Mount was in America the father of “genre,” as the painting of scenes of everyday life is called. When, as a young man, he stepped, sketchbook in hand, into his own barnyard, he was almost as much of an artistic explorer as if he had stepped onto the surface of the moon, “ft is a delightful locality,” he wrote of his native Long fsland. “No wonder Adam & Eve having visions of the future, was [sic] glad to get out of the Garden of Eden …”
Mount hymned the pleasures of his rural American neighbors: farmers’ hushed courtings of village coquettes in firelit parlors, and the raucous ardors of barn dances to the accompaniment of banjos and violins. He showed an old man telling endless tales by the stove of a country tavern and young men luxuriously sleeping in noontide shade between sessions of reaping. He sent fishermen out into the soft glow of delicious American springs.

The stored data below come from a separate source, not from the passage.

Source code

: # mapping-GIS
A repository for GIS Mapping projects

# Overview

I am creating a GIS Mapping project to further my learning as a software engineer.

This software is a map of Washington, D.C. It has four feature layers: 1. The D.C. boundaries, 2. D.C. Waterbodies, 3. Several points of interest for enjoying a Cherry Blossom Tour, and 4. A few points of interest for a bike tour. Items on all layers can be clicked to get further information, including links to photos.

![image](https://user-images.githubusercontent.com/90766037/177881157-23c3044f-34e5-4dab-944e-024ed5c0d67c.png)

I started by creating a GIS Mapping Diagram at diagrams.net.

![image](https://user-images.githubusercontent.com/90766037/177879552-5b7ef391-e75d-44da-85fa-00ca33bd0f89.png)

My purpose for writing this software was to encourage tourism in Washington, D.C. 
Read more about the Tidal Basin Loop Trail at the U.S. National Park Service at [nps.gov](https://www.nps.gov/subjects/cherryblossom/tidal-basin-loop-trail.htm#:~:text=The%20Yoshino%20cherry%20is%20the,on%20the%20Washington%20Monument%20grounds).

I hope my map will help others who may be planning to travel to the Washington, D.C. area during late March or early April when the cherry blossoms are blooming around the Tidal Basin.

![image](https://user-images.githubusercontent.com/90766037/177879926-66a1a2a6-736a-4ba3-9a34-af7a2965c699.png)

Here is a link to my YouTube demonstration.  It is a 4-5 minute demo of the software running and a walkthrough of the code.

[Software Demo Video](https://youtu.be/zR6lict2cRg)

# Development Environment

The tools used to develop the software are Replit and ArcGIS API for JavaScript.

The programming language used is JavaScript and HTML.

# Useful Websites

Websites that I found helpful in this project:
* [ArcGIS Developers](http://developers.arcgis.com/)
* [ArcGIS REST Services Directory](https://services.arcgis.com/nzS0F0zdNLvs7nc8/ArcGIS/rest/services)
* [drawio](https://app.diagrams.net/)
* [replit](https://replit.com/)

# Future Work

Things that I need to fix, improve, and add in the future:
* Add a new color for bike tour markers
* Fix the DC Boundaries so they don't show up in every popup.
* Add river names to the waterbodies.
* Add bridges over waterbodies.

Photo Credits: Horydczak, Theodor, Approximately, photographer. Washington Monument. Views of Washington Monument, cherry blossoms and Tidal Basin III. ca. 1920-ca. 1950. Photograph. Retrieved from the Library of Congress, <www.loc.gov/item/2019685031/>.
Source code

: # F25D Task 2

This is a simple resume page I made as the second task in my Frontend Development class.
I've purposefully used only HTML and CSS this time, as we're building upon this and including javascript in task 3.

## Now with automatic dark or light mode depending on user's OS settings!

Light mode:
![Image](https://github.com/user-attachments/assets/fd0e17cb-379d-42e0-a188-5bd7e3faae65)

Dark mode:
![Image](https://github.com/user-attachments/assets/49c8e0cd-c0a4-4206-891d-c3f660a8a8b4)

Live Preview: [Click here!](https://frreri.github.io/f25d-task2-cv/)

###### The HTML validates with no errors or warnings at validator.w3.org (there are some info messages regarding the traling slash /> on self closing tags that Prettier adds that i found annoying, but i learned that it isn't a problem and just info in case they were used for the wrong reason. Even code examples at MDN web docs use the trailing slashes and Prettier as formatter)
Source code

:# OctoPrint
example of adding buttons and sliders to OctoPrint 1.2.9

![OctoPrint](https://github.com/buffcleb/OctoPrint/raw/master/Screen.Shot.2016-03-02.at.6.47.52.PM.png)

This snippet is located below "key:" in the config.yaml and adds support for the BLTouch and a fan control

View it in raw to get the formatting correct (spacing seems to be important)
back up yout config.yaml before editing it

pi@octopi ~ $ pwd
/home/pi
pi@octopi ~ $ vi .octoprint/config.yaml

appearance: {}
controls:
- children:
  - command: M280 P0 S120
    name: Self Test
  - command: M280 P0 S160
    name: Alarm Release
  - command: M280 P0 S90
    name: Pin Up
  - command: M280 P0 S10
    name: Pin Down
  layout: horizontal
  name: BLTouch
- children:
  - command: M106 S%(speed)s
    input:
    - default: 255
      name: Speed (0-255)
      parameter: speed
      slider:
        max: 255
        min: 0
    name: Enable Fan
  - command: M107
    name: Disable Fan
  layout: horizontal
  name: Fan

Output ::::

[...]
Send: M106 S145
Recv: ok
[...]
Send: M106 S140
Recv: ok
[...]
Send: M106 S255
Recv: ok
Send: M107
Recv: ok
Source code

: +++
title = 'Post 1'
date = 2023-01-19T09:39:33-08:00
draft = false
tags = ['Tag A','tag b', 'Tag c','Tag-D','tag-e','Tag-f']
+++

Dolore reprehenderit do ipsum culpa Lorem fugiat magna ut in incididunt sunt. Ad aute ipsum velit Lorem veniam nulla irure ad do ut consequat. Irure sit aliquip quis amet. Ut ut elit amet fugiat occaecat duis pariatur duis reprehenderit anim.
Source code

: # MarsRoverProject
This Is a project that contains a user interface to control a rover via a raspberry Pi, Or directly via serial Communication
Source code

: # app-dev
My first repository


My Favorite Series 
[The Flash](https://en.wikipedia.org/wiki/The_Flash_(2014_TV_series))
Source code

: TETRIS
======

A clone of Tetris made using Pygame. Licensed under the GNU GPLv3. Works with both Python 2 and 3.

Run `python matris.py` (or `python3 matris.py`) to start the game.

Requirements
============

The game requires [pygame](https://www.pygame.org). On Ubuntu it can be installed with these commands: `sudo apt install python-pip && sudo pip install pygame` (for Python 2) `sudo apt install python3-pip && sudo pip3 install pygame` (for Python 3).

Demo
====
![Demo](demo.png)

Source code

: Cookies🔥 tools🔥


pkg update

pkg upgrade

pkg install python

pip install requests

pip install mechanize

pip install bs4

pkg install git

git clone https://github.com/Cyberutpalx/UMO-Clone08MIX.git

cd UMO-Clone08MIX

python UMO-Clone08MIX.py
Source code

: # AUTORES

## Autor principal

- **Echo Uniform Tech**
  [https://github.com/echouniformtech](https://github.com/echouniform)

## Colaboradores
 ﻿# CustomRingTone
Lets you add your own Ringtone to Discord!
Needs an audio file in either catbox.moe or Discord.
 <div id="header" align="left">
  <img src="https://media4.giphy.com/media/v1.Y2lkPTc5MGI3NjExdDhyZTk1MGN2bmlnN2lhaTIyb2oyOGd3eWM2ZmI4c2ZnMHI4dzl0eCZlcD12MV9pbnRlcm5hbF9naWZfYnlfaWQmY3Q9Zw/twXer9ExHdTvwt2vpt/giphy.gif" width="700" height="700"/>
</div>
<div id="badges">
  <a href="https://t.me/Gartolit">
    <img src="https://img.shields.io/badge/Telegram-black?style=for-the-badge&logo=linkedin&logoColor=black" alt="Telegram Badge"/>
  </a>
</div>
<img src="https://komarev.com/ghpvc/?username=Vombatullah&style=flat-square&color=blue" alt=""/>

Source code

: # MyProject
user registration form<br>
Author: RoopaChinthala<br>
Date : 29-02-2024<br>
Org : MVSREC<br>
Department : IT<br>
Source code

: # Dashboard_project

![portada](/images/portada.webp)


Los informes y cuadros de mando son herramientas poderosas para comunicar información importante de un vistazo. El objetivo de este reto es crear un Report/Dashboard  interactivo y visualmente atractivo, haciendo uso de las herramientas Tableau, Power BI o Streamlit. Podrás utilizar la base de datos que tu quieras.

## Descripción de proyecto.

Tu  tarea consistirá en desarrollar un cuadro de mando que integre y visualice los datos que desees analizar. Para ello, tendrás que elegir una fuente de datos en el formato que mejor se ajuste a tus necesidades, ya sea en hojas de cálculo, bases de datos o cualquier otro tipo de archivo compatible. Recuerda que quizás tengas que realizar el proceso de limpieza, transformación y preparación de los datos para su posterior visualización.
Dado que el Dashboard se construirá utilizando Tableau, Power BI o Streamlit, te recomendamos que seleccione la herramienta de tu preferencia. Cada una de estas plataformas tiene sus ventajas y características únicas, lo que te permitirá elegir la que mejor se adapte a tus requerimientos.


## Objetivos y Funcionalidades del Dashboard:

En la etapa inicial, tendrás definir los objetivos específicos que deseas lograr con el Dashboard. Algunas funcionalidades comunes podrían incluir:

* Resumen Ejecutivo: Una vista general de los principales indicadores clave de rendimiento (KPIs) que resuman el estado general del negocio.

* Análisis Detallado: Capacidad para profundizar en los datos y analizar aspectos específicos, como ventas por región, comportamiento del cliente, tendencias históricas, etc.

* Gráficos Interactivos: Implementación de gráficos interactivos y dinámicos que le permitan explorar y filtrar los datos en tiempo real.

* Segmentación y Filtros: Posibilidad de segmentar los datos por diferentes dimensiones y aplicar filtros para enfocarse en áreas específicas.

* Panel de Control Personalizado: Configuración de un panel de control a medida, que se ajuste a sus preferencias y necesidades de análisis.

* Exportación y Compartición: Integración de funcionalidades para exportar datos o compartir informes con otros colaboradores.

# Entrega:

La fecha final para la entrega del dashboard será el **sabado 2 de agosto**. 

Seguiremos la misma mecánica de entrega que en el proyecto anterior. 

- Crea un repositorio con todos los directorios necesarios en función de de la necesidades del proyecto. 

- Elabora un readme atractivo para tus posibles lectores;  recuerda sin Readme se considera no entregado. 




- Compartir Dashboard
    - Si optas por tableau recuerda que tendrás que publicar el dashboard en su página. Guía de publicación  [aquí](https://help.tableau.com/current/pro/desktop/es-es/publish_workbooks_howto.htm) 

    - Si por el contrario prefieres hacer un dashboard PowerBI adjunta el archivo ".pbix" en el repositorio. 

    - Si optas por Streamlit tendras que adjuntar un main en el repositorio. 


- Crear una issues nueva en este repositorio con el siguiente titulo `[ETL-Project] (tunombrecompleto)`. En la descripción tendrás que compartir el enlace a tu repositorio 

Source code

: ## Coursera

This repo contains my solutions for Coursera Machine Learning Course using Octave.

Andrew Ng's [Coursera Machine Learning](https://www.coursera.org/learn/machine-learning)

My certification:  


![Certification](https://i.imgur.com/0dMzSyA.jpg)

Mount’s village boys are not cute sprites, simpering as they carry little girls’ books home from school: they play when they should be doing chores, and are about to be switched. Always he painted with a humor that banished sentimentality. This did not save him from being attacked by writers of the 1930’s for presenting too idyllic a view of American life. None of his characters is unhappy or sickly or underfed. His tramps wear becoming rags. Where, the Depression generation asked, was Mount’s social conscience?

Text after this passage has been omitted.